--- Listed records Enclosed Below ---

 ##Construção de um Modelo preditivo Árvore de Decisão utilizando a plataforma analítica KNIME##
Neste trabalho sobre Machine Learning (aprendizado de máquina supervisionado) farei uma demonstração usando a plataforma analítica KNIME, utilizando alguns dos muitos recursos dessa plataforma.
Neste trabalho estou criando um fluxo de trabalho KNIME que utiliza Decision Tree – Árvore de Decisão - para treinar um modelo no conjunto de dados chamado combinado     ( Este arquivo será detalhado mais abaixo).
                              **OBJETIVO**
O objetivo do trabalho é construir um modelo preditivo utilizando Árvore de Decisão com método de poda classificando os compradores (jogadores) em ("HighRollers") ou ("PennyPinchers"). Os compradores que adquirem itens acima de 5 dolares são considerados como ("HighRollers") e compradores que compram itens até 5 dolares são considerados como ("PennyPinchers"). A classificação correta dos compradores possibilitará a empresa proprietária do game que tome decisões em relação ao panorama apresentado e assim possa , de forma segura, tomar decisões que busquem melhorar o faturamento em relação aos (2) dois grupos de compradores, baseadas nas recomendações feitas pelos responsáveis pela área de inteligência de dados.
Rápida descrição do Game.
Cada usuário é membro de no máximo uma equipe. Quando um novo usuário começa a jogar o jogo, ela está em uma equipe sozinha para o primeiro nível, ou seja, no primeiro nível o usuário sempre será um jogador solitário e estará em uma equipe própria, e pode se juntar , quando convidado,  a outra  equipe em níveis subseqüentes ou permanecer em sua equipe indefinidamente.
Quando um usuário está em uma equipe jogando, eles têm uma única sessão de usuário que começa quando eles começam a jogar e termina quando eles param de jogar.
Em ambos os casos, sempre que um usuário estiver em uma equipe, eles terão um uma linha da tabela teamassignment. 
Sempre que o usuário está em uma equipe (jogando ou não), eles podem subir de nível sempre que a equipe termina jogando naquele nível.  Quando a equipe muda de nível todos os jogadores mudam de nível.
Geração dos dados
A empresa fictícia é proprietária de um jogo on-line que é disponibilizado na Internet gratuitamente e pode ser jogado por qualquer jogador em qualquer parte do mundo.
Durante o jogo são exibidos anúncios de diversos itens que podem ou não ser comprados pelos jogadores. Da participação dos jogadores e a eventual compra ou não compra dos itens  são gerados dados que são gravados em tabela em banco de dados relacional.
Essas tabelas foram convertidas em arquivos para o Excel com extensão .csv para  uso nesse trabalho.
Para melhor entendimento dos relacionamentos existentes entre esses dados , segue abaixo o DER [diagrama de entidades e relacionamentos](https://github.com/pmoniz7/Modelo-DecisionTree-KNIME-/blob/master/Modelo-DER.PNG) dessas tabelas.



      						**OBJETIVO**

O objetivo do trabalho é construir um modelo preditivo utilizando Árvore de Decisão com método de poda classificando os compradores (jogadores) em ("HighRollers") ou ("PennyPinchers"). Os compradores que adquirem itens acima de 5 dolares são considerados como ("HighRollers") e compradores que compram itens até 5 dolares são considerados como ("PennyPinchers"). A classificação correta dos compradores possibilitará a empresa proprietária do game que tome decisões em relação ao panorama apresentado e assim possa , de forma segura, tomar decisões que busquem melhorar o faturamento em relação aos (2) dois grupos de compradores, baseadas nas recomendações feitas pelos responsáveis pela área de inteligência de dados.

--- End of Enclosed Listed records ---
--- Listed records Enclosed Below ---

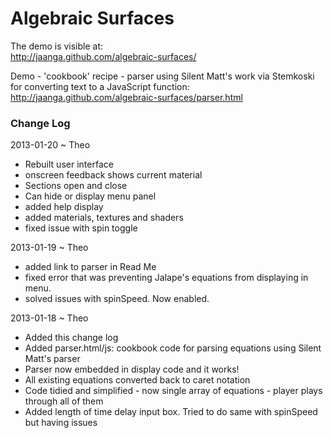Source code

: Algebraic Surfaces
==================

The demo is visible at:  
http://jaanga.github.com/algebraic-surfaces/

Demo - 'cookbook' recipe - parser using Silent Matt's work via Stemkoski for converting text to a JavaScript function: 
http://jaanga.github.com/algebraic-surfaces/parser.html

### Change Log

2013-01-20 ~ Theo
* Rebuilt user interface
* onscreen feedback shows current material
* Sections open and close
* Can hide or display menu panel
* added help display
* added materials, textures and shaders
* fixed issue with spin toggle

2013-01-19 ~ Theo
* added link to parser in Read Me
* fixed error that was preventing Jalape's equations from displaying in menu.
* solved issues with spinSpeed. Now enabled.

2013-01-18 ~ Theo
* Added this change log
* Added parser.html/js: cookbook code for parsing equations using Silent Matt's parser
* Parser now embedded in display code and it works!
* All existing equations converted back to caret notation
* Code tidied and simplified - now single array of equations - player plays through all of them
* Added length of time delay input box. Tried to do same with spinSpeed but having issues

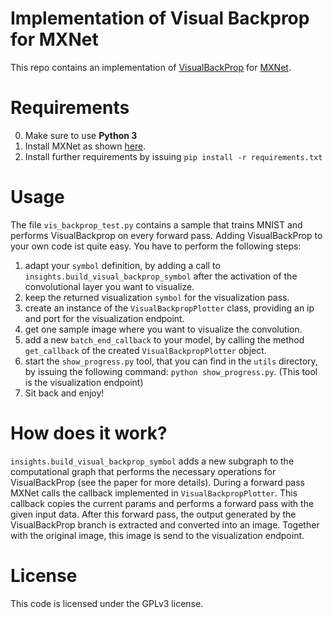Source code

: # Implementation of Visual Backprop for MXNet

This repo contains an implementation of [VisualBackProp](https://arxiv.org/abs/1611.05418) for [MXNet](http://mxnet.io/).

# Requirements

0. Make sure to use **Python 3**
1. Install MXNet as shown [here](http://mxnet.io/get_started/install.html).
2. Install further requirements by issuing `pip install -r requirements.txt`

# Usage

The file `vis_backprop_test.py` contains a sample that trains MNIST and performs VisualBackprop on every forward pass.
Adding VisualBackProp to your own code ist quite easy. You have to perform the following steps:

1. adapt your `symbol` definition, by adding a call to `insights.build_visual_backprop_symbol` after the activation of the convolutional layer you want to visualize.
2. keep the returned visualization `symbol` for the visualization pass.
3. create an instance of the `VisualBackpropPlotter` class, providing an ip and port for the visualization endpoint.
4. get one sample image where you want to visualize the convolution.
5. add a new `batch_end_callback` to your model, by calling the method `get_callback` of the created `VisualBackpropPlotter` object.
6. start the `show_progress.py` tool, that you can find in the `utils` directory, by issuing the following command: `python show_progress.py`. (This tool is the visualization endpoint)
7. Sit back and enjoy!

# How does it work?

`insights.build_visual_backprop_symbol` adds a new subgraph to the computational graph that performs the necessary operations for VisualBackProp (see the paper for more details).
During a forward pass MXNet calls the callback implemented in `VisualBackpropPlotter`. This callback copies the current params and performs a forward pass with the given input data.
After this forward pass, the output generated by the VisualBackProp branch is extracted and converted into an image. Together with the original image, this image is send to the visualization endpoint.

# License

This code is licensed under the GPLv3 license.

--- End of Enclosed Listed records ---

- About this task: In the material above, how many lines hold the string "jogando"? Give the number and nothing else.

- Task response: 2